According to WBAY News, Jerika Bolden, 14, suffers from Spinal Muscular Atrophy (SMA) type 2, an incurable disease that causes constant pain and prevents her from using most of her muscles. The disease, which has progressed over the years, has forced Jerika to live in a wheelchair, and she only has the use of her hands and a few muscles in her face.

Recently, the teen has decided to end her life because she can no longer live with the pain.

“When pain is too much, it’s too much,” said Jerika.

She added, ”I need to do what’s best for me. It was a really hard decision to make.”
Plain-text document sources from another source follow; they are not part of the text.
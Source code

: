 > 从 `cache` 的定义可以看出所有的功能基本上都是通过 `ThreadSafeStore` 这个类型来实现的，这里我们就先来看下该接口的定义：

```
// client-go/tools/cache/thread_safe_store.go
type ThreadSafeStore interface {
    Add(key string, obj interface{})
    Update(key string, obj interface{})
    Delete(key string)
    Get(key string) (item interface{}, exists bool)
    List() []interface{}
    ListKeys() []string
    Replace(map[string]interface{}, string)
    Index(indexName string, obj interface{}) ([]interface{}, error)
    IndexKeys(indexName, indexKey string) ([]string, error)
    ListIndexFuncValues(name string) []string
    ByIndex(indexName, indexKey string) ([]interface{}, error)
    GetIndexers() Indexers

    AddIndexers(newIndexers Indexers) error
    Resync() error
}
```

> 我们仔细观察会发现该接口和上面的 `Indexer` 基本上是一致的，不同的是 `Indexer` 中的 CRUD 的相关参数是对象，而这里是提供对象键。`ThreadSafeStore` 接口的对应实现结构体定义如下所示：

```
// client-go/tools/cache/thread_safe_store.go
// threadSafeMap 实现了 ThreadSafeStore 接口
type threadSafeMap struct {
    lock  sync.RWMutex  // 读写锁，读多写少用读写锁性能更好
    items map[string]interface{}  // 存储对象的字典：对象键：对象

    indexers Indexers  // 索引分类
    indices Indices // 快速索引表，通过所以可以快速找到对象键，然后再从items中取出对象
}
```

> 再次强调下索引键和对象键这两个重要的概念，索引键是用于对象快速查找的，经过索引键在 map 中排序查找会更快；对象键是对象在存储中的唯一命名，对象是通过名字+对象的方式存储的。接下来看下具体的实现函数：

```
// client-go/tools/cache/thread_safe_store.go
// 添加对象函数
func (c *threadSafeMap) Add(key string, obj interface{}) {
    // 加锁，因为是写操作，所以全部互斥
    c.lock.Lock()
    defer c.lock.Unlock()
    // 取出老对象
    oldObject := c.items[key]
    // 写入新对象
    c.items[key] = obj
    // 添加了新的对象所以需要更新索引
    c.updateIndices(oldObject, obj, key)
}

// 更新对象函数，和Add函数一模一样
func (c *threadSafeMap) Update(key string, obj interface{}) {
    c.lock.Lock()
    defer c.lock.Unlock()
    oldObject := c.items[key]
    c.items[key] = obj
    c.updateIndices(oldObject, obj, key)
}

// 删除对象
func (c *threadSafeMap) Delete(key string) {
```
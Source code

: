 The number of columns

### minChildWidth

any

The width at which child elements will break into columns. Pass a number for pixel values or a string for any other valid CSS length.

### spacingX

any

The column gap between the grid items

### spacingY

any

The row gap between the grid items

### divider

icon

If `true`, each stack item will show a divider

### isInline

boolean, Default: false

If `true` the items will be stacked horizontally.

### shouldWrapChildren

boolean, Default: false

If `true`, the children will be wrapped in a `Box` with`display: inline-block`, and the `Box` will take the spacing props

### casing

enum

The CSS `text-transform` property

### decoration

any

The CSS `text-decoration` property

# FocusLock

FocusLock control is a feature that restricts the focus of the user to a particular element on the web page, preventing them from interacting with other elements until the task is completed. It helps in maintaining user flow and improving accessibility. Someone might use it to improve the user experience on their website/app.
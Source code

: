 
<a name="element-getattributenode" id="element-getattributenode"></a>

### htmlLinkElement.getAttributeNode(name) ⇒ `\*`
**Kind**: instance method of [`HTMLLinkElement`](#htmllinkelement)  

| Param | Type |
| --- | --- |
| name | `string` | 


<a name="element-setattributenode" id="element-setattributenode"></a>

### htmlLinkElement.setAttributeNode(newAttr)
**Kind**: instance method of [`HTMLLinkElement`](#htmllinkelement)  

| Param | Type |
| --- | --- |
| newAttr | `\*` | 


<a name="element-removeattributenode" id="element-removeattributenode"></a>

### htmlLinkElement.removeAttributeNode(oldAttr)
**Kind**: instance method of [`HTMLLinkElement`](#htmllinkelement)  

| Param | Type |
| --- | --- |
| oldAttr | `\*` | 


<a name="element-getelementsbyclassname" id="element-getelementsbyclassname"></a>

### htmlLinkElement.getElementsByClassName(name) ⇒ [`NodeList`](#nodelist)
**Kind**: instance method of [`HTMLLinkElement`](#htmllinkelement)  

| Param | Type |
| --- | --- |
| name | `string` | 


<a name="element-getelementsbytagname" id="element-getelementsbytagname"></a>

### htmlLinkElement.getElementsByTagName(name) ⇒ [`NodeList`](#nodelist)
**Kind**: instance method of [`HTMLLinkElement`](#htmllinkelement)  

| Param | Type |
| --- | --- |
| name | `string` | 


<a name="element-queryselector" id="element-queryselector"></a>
Jerika’s mother, Jen Bolden, told WBAY News she knew there would be a day when her daughter would make this decision.

“But I also realized that she fought much longer than she would have if it weren’t for her trying to protect me,” she admitted.

Jerika calls this her “last dance.”

“I don’t have many friends, I’m not like, because I couldn’t get out really and do many things because I was in so much pain, and this prom is, we’ll we call it my last dance,” said Jerika.

After the prom, Jerika will move to a hospice facility and in late August will stop using the ventilator she needs to stay alive.

“I try to be as happy as possible,” Jerika recently told the Post-Crescent. “I know I can’t always be happy every day. I still wonder why God picked me to have this disease and I know I can never know the reason. Maybe because I’m strong, I guess.”

People with SMA type 2 usually don’t live as long as Jerika, WISN News wrote.

We are sending our prayers to Jerika and her family. We hope she enjoys her special dance.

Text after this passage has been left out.